第一章 春にして故地(くに)を離れ

『ロマノフ王朝第十九代ツァーリ、アナスタシア五世。汝はロシア正教会の守護者たるを、臣民の母たるを、そして我らが満州・大ロシアへの反攻をここに誓うものであるか?』

『ダー、誓います』

 周辺を東京都港区に囲まれたロシア帝国臨時首都、トウキョウ州アザブ市。赤絨毯を敷き詰めた講堂に静寂が積もる中、明朗な発音でロシア語が響き渡る。

 神田のニコライ堂から司祭を招き、華やかなドレスに身を包んだナーシャ――アナスタシア・ニコラエヴナ・ロマノヴァの戴冠式たいかんしきが厳かに執り行われていた。場所はロシア帝国亡命政府の庁舎。俺は『ご学友代表』としての列席だった。慣れないスーツに、肩肘が張る。……と、隣に座るもう一人の来賓――『教職員代表』のほうから、のんきな寝息が聞こえてきた。

「おい、えりツィン。起きろ。起きてくれ」

 俺は正面を向いたまま、俺達の担任である物理教師――茶沢ちゃざわえりの体をつつく。

「ふゃぇっ……まだ狩りの時間じゃないだろぉ……」

「またかよ。いい加減に卒業しろ、MMO……」

「ひょ、ひょぇっ!?」

 奇声を上げて意識を引き戻すえりツィン。大声を挙げなかったのは幸いだったが、『ポンコツ天才理科教師』としか言いようのない彼女は、残念ながら社会人として最低限の弁えもできていなかった。日本人として、恥ずかしい限りである。俺達は一応、『筑波大学附属駒場高等学校』を代表して来てるんだが……。

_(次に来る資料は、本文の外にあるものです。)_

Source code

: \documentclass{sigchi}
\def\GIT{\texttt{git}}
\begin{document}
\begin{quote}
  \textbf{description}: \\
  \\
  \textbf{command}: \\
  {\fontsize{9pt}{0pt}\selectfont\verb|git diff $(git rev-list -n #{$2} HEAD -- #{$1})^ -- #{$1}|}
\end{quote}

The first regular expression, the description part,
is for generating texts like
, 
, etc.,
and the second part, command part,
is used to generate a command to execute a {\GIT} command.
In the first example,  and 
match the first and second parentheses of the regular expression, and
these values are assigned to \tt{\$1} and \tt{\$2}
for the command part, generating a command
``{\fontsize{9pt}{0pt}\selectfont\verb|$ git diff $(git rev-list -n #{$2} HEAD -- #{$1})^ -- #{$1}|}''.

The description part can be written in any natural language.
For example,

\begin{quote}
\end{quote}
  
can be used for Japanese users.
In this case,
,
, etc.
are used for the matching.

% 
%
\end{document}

 案の定、学校指定の学ランを着込んだ『あいつ』は俺達をジト目で睨んでくる。式典の最中もナーシャのそばに控えている警護担当――三枝警備保障第四号警備課、通称『四課』の警備員にして警視庁警備部警護課の嘱託しょくたく、『三枝さえぐさひそか』。俺の幼馴染で、同級生だ。左目を隠すよう前髪を斜めに伸ばしたショートカットで、無駄な肉など感じさせないスラッとした細身である。

 ナーシャは日中、高校に通っている関係で正規の警察官の警護が難しい。その代わりに亡命政府庁舎住み込みで警護業務――警備業法の専門用語で『四号警備』と呼ぶ。早い話がボディーガードだ――の嘱託を受けているのが、三枝警備保障前社長令嬢、三枝ひそかと俺である。三枝警備保障は、俺――甘粕あまかす忠彦ただひこの親父が副社長をやっている会社でもある。そんなわけで、あいつとは腐れ縁というわけだ。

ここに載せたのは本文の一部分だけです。